[Task statement] When you reach the line containing "Sia $f \ : \ (-\infty, r)", include it and stop; until then, return each line of the material exactly, starting with the first.

[Supplied material]
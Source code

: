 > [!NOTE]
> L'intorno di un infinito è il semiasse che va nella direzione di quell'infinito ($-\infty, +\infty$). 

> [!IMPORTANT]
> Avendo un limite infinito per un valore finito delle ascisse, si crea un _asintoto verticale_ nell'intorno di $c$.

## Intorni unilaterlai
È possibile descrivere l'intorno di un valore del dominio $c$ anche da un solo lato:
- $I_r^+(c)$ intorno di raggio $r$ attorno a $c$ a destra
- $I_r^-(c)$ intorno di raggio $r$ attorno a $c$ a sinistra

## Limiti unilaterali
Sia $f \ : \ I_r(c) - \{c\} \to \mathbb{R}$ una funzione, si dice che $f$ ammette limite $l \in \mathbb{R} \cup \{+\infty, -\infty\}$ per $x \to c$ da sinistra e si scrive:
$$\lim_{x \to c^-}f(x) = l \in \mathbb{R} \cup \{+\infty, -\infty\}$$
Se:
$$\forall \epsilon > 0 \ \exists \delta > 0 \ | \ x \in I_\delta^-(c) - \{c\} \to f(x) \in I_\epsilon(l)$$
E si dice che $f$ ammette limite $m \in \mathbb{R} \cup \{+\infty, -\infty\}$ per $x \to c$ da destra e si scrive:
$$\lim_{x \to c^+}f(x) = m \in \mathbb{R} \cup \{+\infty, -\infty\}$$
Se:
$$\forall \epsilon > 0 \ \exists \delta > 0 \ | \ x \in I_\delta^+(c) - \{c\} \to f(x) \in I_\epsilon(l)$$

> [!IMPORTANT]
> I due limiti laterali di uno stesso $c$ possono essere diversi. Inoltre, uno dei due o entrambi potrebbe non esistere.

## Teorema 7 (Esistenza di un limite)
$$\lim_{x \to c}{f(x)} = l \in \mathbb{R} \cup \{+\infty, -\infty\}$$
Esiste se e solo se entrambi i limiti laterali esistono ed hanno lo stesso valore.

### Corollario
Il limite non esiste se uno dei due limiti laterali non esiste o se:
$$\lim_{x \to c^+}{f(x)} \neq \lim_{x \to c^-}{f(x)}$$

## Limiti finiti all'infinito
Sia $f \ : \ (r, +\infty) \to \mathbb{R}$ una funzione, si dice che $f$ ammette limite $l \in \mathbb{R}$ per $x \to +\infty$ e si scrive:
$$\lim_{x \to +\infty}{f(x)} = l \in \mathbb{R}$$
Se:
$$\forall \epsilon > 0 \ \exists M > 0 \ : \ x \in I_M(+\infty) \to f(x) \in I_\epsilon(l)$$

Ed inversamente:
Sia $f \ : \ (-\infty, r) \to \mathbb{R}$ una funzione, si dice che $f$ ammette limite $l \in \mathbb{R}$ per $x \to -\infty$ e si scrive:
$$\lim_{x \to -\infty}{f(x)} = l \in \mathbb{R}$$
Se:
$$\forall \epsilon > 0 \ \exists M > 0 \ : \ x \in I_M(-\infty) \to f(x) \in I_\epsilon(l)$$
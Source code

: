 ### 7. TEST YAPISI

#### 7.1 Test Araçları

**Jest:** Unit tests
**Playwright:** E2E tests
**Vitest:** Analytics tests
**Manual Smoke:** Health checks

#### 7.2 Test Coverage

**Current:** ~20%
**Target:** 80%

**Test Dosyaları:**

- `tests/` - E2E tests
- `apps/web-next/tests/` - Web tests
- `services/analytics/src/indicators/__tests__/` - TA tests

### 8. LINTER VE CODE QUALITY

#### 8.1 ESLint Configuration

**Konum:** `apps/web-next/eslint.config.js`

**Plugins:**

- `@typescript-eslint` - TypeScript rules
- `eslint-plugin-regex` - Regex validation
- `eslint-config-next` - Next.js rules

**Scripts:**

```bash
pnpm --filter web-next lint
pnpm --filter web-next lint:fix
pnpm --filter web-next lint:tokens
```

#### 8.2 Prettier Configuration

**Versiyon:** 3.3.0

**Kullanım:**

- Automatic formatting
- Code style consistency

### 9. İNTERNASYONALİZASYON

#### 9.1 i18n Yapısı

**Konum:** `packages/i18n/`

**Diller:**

[Response]
Source code

: > [!NOTE]
> L'intorno di un infinito è il semiasse che va nella direzione di quell'infinito ($-\infty, +\infty$). 

> [!IMPORTANT]
> Avendo un limite infinito per un valore finito delle ascisse, si crea un _asintoto verticale_ nell'intorno di $c$.

## Intorni unilaterlai
È possibile descrivere l'intorno di un valore del dominio $c$ anche da un solo lato:
- $I_r^+(c)$ intorno di raggio $r$ attorno a $c$ a destra
- $I_r^-(c)$ intorno di raggio $r$ attorno a $c$ a sinistra

## Limiti unilaterali
Sia $f \ : \ I_r(c) - \{c\} \to \mathbb{R}$ una funzione, si dice che $f$ ammette limite $l \in \mathbb{R} \cup \{+\infty, -\infty\}$ per $x \to c$ da sinistra e si scrive:
$$\lim_{x \to c^-}f(x) = l \in \mathbb{R} \cup \{+\infty, -\infty\}$$
Se:
$$\forall \epsilon > 0 \ \exists \delta > 0 \ | \ x \in I_\delta^-(c) - \{c\} \to f(x) \in I_\epsilon(l)$$
E si dice che $f$ ammette limite $m \in \mathbb{R} \cup \{+\infty, -\infty\}$ per $x \to c$ da destra e si scrive:
$$\lim_{x \to c^+}f(x) = m \in \mathbb{R} \cup \{+\infty, -\infty\}$$
Se:
$$\forall \epsilon > 0 \ \exists \delta > 0 \ | \ x \in I_\delta^+(c) - \{c\} \to f(x) \in I_\epsilon(l)$$

> [!IMPORTANT]
> I due limiti laterali di uno stesso $c$ possono essere diversi. Inoltre, uno dei due o entrambi potrebbe non esistere.

## Teorema 7 (Esistenza di un limite)
$$\lim_{x \to c}{f(x)} = l \in \mathbb{R} \cup \{+\infty, -\infty\}$$
Esiste se e solo se entrambi i limiti laterali esistono ed hanno lo stesso valore.

### Corollario
Il limite non esiste se uno dei due limiti laterali non esiste o se:
$$\lim_{x \to c^+}{f(x)} \neq \lim_{x \to c^-}{f(x)}$$

## Limiti finiti all'infinito
Sia $f \ : \ (r, +\infty) \to \mathbb{R}$ una funzione, si dice che $f$ ammette limite $l \in \mathbb{R}$ per $x \to +\infty$ e si scrive:
$$\lim_{x \to +\infty}{f(x)} = l \in \mathbb{R}$$
Se:
$$\forall \epsilon > 0 \ \exists M > 0 \ : \ x \in I_M(+\infty) \to f(x) \in I_\epsilon(l)$$

Ed inversamente:
Sia $f \ : \ (-\infty, r) \to \mathbb{R}$ una funzione, si dice che $f$ ammette limite $l \in \mathbb{R}$ per $x \to -\infty$ e si scrive:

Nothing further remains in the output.